Table 1 . Red blood cells parameters in study neonates .
Parameter |
Mean (95% Confidence Interval) |
SD |
mean corpuscular volume (fL) | 114.2 (113.5 -114.9) | 10.309 |
Mean corpuscular hemoglobin (pg) | 36 (35.8 - 36.2) | 2.312 |
Hemoglobin (g/dL) | 15.8 (15.7 - 15.9) | 2.216 |
Hematocrite (%) | 48.3 (47.5 - 49.2) | 6.110 |
The MCV of neonates were 114.2 fl (95% CI: 113.5-114.9) in which twenty three (2.3%) had MCV less than 94 fl that identified as microcytosis and 4 (0.4%) had low MCH and MCV.
The frequency of newborns with normal and abnormal MCV and MCH is presented in Table 2. In neonates with microcytosis, low MCH was observed in 17.4% of them.
Table 2 . Anemia and mean corpuscular hemoglobin states .
Parameters |
Yes n (%) |
No n (%) |
MCV<94 | 23(2.3) | 978 (97.7%) |
MCH < 29.5 and MCV<94 | 4(0.40) | 997(99.6) |
Discussion
Although anemia is absent or unremarkable in α thal trait, it is important to diagnose the disorder to understand the cause of microcytosis and to avoid repeated expensive analysis and/or prolonged iron therapy. For these reasons, several countries have initiated universal prenatal screening programs to address α thal.

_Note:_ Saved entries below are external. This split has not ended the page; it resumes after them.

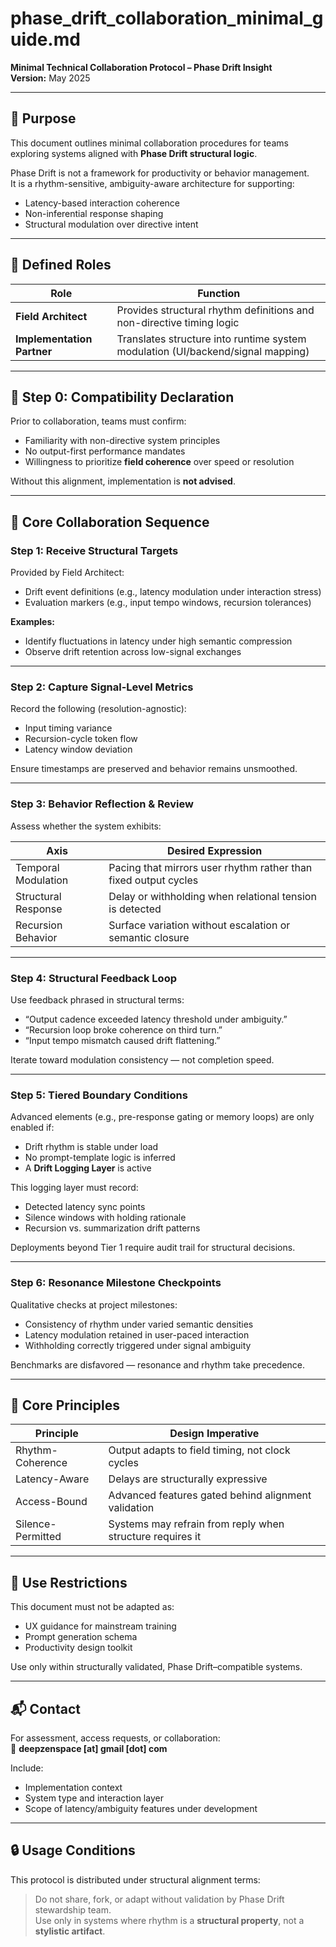 # phase_drift_collaboration_minimal_guide.md  
**Minimal Technical Collaboration Protocol – Phase Drift Insight**  
**Version:** May 2025  

---

## 🧭 Purpose  

This document outlines minimal collaboration procedures for teams exploring systems aligned with **Phase Drift structural logic**.  

Phase Drift is not a framework for productivity or behavior management.  
It is a rhythm-sensitive, ambiguity-aware architecture for supporting:

- Latency-based interaction coherence  
- Non-inferential response shaping  
- Structural modulation over directive intent  

---

## 🧱 Defined Roles  

| Role | Function |
|------|----------|
| **Field Architect** | Provides structural rhythm definitions and non-directive timing logic |
| **Implementation Partner** | Translates structure into runtime system modulation (UI/backend/signal mapping) |

---

## 🛂 Step 0: Compatibility Declaration  

Prior to collaboration, teams must confirm:

- Familiarity with non-directive system principles  
- No output-first performance mandates  
- Willingness to prioritize **field coherence** over speed or resolution  

Without this alignment, implementation is **not advised**.

---

## 🔄 Core Collaboration Sequence  

### Step 1: Receive Structural Targets  
Provided by Field Architect:

- Drift event definitions (e.g., latency modulation under interaction stress)  
- Evaluation markers (e.g., input tempo windows, recursion tolerances)  

**Examples:**  
- Identify fluctuations in latency under high semantic compression  
- Observe drift retention across low-signal exchanges  

---

### Step 2: Capture Signal-Level Metrics  

Record the following (resolution-agnostic):  

- Input timing variance  
- Recursion-cycle token flow  
- Latency window deviation  

Ensure timestamps are preserved and behavior remains unsmoothed.

---

### Step 3: Behavior Reflection & Review  

Assess whether the system exhibits:  

| Axis                | Desired Expression                             |
|---------------------|------------------------------------------------|
| Temporal Modulation | Pacing that mirrors user rhythm rather than fixed output cycles |
| Structural Response | Delay or withholding when relational tension is detected |
| Recursion Behavior  | Surface variation without escalation or semantic closure |

---

### Step 4: Structural Feedback Loop  

Use feedback phrased in structural terms:  

- “Output cadence exceeded latency threshold under ambiguity.”  
- “Recursion loop broke coherence on third turn.”  
- “Input tempo mismatch caused drift flattening.”  

Iterate toward modulation consistency — not completion speed.

---

### Step 5: Tiered Boundary Conditions  

Advanced elements (e.g., pre-response gating or memory loops) are only enabled if:  

- Drift rhythm is stable under load  
- No prompt-template logic is inferred  
- A **Drift Logging Layer** is active  

This logging layer must record:  

- Detected latency sync points  
- Silence windows with holding rationale  
- Recursion vs. summarization drift patterns  

Deployments beyond Tier 1 require audit trail for structural decisions.

---

### Step 6: Resonance Milestone Checkpoints  

Qualitative checks at project milestones:  

- Consistency of rhythm under varied semantic densities  
- Latency modulation retained in user-paced interaction  
- Withholding correctly triggered under signal ambiguity  

Benchmarks are disfavored — resonance and rhythm take precedence.

---

## 📌 Core Principles  

| Principle         | Design Imperative                             |
|------------------|------------------------------------------------|
| Rhythm-Coherence  | Output adapts to field timing, not clock cycles |
| Latency-Aware     | Delays are structurally expressive             |
| Access-Bound      | Advanced features gated behind alignment validation |
| Silence-Permitted | Systems may refrain from reply when structure requires it |

---

## 🚫 Use Restrictions  

This document must not be adapted as:

- UX guidance for mainstream training  
- Prompt generation schema  
- Productivity design toolkit  

Use only within structurally validated, Phase Drift–compatible systems.

---

## 📬 Contact  

For assessment, access requests, or collaboration:  
📧 **deepzenspace [at] gmail [dot] com**  

Include:

- Implementation context  
- System type and interaction layer  
- Scope of latency/ambiguity features under development  

---

## 🔒 Usage Conditions  

This protocol is distributed under structural alignment terms:  

> Do not share, fork, or adapt without validation by Phase Drift stewardship team.  
> Use only in systems where rhythm is a **structural property**, not a **stylistic artifact**.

In our study, 2.3% of our newborns had microcytosis (MCV< 94 fL) and only 0.4% showed both low MCV and MCH (MCH< 29.5). We did not perform any Hb electrophoresis for these cases But it seems that MCV<93.6 can predict α thal with 90.9% sensitivity and 82.2% specificity (11). Schmaier et al. in their study showed that 9 (4.5%) of 200 infants had MCV≤ 94 and of these, 6 (67%) had Hb Barts. Moreover all infants with Hb Barts had abnormal range index. They concluded that MCV and MCH screening of newborn can be an easy way for the alpha thalassemia detection. Neonatal MCV≤ 94 and MCH≤ 29.5 should be followed by Hb electrophoresis (9). Shahriari et al also found that frequency of MCV< 100 fL among Shirazian newborns was 32.15% in which 2.35% with MCV< 100 fL showed Hb Barts using Hb electrophoresis. All of these 2.35%, had MCV lower than 93.6 fL and MCH lower than 28.75. Therefor these researchers recommended routine Hb electrophoresis for all newborns with MCV<94 and MCH<29. This will prevent of expensive tests in adulthood especially in premarital screening tests (12). Hadavi et al have reported –α 4.2 deletion in Iranian subjects, with a prevalence of 3.5% (13). The frequency of α thal was 3.6% among Turkish newborns in a study that employed globin gene mapping analysis of DNA (14). Additionally, α thal trait was observed in 0.63% of participants in a study conducted in the Antalya region of Turkey (15). Despite these results, a neonatal screening survey of α thal among the United Arab Emirates (UAE) nationals demonstrated that 49% of the studied cases had α-globin gene defect (16). The differences between result of our study and these studies may caused by variation in cut off point for MCV and different sample size and study location. Furthermore we did not study anemic newborns and Hb> 14 was one of the main inclusion criteria.
Conclusion
Although in our study, the prevalence of microcytosis was lower than other studies, but it is considerable since 2.3% prevalence of microcytosis was among newborns with normal hemoglobin. It may strongly suggest that α thalassemia within these newborns. We did not evaluate cases with Hb electrophoresis because of our limitations, therefor further studies to investigate of α thalassemia by Hb electrophoresis among newborns with normal hemoglobin and low MCV is strongly suggested.
Acknowledgements
This study was supported by the Tehran University of Medical Sciences.
Conflict of interest
All authors have no conflict of interest (none declare).
Cite this article as: Khalesi N, Khosravi N, Rezaee M.R, Amini L. Prevalence of microcytosis in neonates: a cross-sectional study in Tehran. Med J Islam Repub Iran 2014 (27 October). Vol. 28:121.